But we might be okay without any of that. Bigger hierarchies could solve all of our problems. Think of a hierarchy of 3 single-layer regions. The second region might show different representations based on its starting point in the sequence, but all of these representations will be similar. The top region will spatial pool over the middle region, and it will successfully name the sequence. (It’s interesting how the spatial pooling in a higher region manages to amplify temporal pooling.)

Episode 2 - Proximal segments

Link to snapshot

Lots of details changed (and an entire year passed) between Episode 1 and this snapshot. At a high level, though, there was one big change.

As a column stays active, it forms new proximal synapses, and those synapses are divided between multiple proximal segments.

Proximal learning: Active columns always do proximal learning. If there’s already a good segment that matches the input pattern, this segment does the learning – its synapses connected to active bits get strengthened, with extra strength if the bit was predicted, and those connected to inactive bits are weakened. Otherwise we add new synapses, possibly to a new segment, though we only grow synapses to active bits that were predicted (except in the lowest layer). In other words, the column pretty much always learns to better recognize the input pattern. (Just not in the case where there’s not a matching segment and the input pattern doesn’t contain enough predicted bits.)
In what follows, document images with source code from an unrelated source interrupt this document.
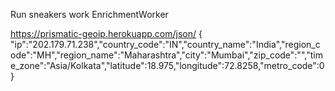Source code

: Run 
 sneakers work EnrichmentWorker 

https://prismatic-geoip.herokuapp.com/json/<IPADDRESS> 
{
  "ip":"202.179.71.238","country_code":"IN","country_name":"India","region_code":"MH","region_name":"Maharashtra","city":"Mumbai","zip_code":"","time_zone":"Asia/Kolkata","latitude":18.975,"longitude":72.8258,"metro_code":0
}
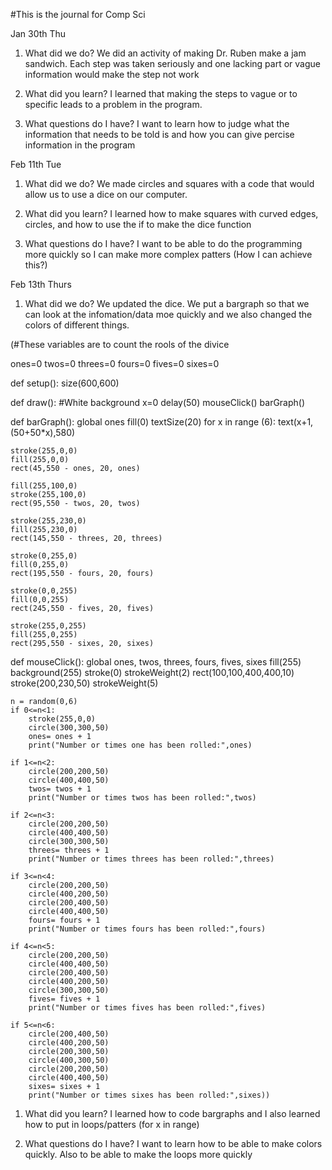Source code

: #This is the journal for Comp Sci

Jan 30th Thu
1. What did we do?
We did an activity of making Dr. Ruben make a jam sandwich. Each step was taken seriously and one lacking part or vague information would make the step not work

1. What did you learn?
I learned that making the steps to vague or to specific leads to a problem in the program.

1. What questions do I have?
I want to learn how to judge what the information that needs to be told is and how you can give percise information in the program

Feb 11th Tue
1. What did we do?
We made circles and squares with a code that would allow us to use a dice on our computer. 

1. What did you learn?
I learned how to make squares with curved edges, circles, and how to use the if to make the dice function

1. What questions do I have?
I want to be able to do the programming more quickly so I can make more complex patters (How I can achieve this?)

Feb 13th Thurs
1. What did we do?
We updated the dice. We put a bargraph so that we can look at the infomation/data moe quickly and we also changed the colors of different things.

(#These variables are to count the rools of the divice

ones=0
twos=0
threes=0
fours=0
fives=0
sixes=0

def setup():
    size(600,600)

def draw():
    #White background
    x=0
    delay(50)
    mouseClick()
    barGraph()

    
def barGraph():
    global ones
    fill(0)
    textSize(20)
    for x in range (6):
        text(x+1,(50+50*x),580)
   
    stroke(255,0,0)
    fill(255,0,0)
    rect(45,550 - ones, 20, ones)
    
    fill(255,100,0)
    stroke(255,100,0)
    rect(95,550 - twos, 20, twos)
    
    stroke(255,230,0)
    fill(255,230,0)
    rect(145,550 - threes, 20, threes)
    
    stroke(0,255,0)
    fill(0,255,0)
    rect(195,550 - fours, 20, fours)
    
    stroke(0,0,255)
    fill(0,0,255)
    rect(245,550 - fives, 20, fives)
    
    stroke(255,0,255)
    fill(255,0,255)
    rect(295,550 - sixes, 20, sixes)


def mouseClick():
    global ones, twos, threes, fours, fives, sixes
    fill(255)
    background(255)
    stroke(0)
    strokeWeight(2)
    rect(100,100,400,400,10)
    stroke(200,230,50)
    strokeWeight(5)

    n = random(0,6)
    if 0<=n<1:
        stroke(255,0,0)
        circle(300,300,50)
        ones= ones + 1
        print("Number or times one has been rolled:",ones)

    if 1<=n<2:
        circle(200,200,50)
        circle(400,400,50)
        twos= twos + 1
        print("Number or times twos has been rolled:",twos)

    if 2<=n<3:
        circle(200,200,50)
        circle(400,400,50)
        circle(300,300,50)
        threes= threes + 1
        print("Number or times threes has been rolled:",threes)
    
    if 3<=n<4:
        circle(200,200,50)
        circle(400,200,50)
        circle(200,400,50)
        circle(400,400,50)
        fours= fours + 1
        print("Number or times fours has been rolled:",fours)
        
    if 4<=n<5:
        circle(200,200,50)
        circle(400,400,50)
        circle(200,400,50)
        circle(400,200,50)
        circle(300,300,50)
        fives= fives + 1
        print("Number or times fives has been rolled:",fives)

    if 5<=n<6:
        circle(200,400,50)
        circle(400,200,50)
        circle(200,300,50)
        circle(400,300,50)
        circle(200,200,50)
        circle(400,400,50)
        sixes= sixes + 1
        print("Number or times sixes has been rolled:",sixes))

1. What did you learn?
I learned how to code bargraphs and I also learned how to put in loops/patters (for x in range)

1. What questions do I have?
I want to learn how to be able to make colors quickly. Also to be able to make the loops more quickly


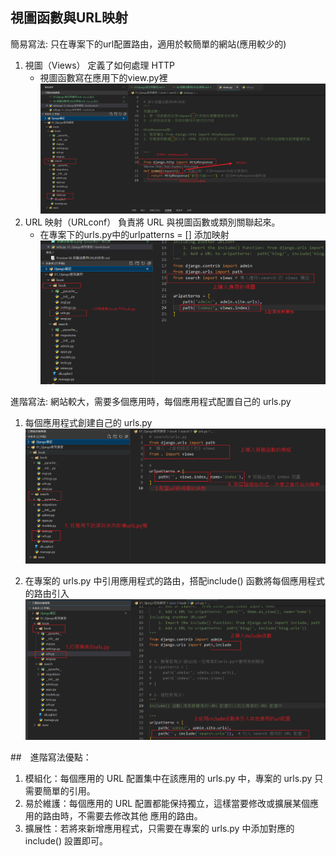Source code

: ## 視圖函數與URL映射

簡易寫法: 只在專案下的url配置路由，適用於較簡單的網站(應用較少的)

1. 視圖（Views） 定義了如何處理 HTTP 
    - 視圖函數寫在應用下的view.py裡
    ![視圖函數](筆記圖/視圖函數寫法.png)
2. URL 映射（URLconf） 負責將 URL 與視圖函數或類別關聯起來。
    - 在專案下的urls.py中的urlpatterns = [] 添加映射
    ![url配置](筆記圖/url配置.png)


進階寫法: 網站較大，需要多個應用時，每個應用程式配置自己的 urls.py

1. 每個應用程式創建自己的 urls.py
![應用的urls_01](筆記圖/配置url映射.png)

2. 在專案的 urls.py 中引用應用程式的路由，搭配include() 函數將每個應用程式的路由引入
![應用的urls_02](筆記圖/應用配置自己的url02.png)

##　進階寫法優點：

1. 模組化：每個應用的 URL 配置集中在該應用的 urls.py 中，專案的 urls.py 只需要簡單的引用。
2. 易於維護：每個應用的 URL 配置都能保持獨立，這樣當要修改或擴展某個應用的路由時，不需要去修改其他 應用的路由。
3. 擴展性：若將來新增應用程式，只需要在專案的 urls.py 中添加對應的 include() 設置即可。



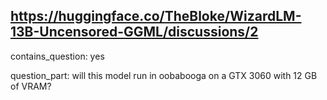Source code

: ## https://huggingface.co/TheBloke/WizardLM-13B-Uncensored-GGML/discussions/2

contains_question: yes

question_part: will this model run in oobabooga on a GTX 3060 with 12 GB of VRAM?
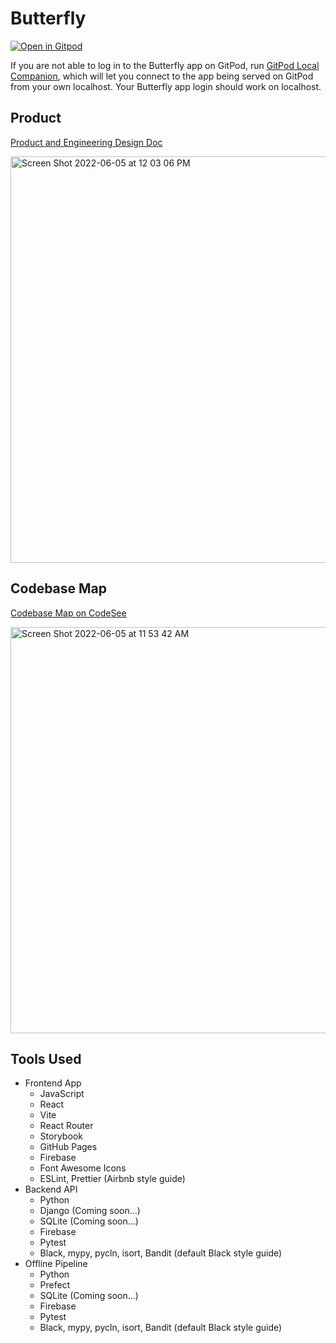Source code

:# Butterfly

[![Open in Gitpod](https://gitpod.io/button/open-in-gitpod.svg)](https://gitpod-redirect.herokuapp.com/)

If you are not able to log in to the Butterfly app on GitPod, run [GitPod Local Companion](https://www.gitpod.io/blog/local-app), which will let you connect to the app being served on GitPod from your own localhost. Your Butterfly app login should work on localhost.

## Product

[Product and Engineering Design Doc](https://docs.google.com/document/d/1X_RHbXHpLTzLspmzhQ2klwR37ELQBq5CaEYkF4KTLdQ/edit)

<img width="650" alt="Screen Shot 2022-06-05 at 12 03 06 PM" src="https://user-images.githubusercontent.com/11896652/172061764-fb06d264-6657-4909-9de6-6b8b563929d7.png">

## Codebase Map

[Codebase Map on CodeSee](https://app.codesee.io/maps/public/d4c38260-d070-11ec-bfe6-f55abd149412)

<img width="650" alt="Screen Shot 2022-06-05 at 11 53 42 AM" src="https://user-images.githubusercontent.com/11896652/172061490-bbc1aa5f-04db-481f-b934-befd424da207.png">

## Tools Used

- Frontend App
  - JavaScript
  - React
  - Vite
  - React Router
  - Storybook
  - GitHub Pages
  - Firebase
  - Font Awesome Icons
  - ESLint, Prettier (Airbnb style guide)
- Backend API
  - Python
  - Django (Coming soon...)
  - SQLite (Coming soon...)
  - Firebase
  - Pytest
  - Black, mypy, pycln, isort, Bandit (default Black style guide)
- Offline Pipeline
  - Python
  - Prefect
  - SQLite (Coming soon...)
  - Firebase
  - Pytest
  - Black, mypy, pycln, isort, Bandit (default Black style guide)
Distal learning: Essentially same as Episode 1.

Column activation: Mostly the same as Episode 1, with three changes: (1) The TP excitation accumulates rather that being replaced, up to a certain maximum. (2) The TP excitation is not lost when the column is beaten. It just continues to decay. (3) Bursting input causes the TP excitation to decay faster.

Cell activation: Essentially same as Episode 1.

Why it might work

This addresses the worries from Episode 1. It’s designed to learn each pattern in a sequence on proximal connections. Those patterns are split between segments, so we don’t run into the problem of capturing undesired patterns.

As before, there is no layer-wide Temporal Pooling state. In other words, it works well with topology, less tied to the idea of discrete regions (and layers). Parts of a layer might be stable, with predicted input bits, while other parts might have lots of bursting.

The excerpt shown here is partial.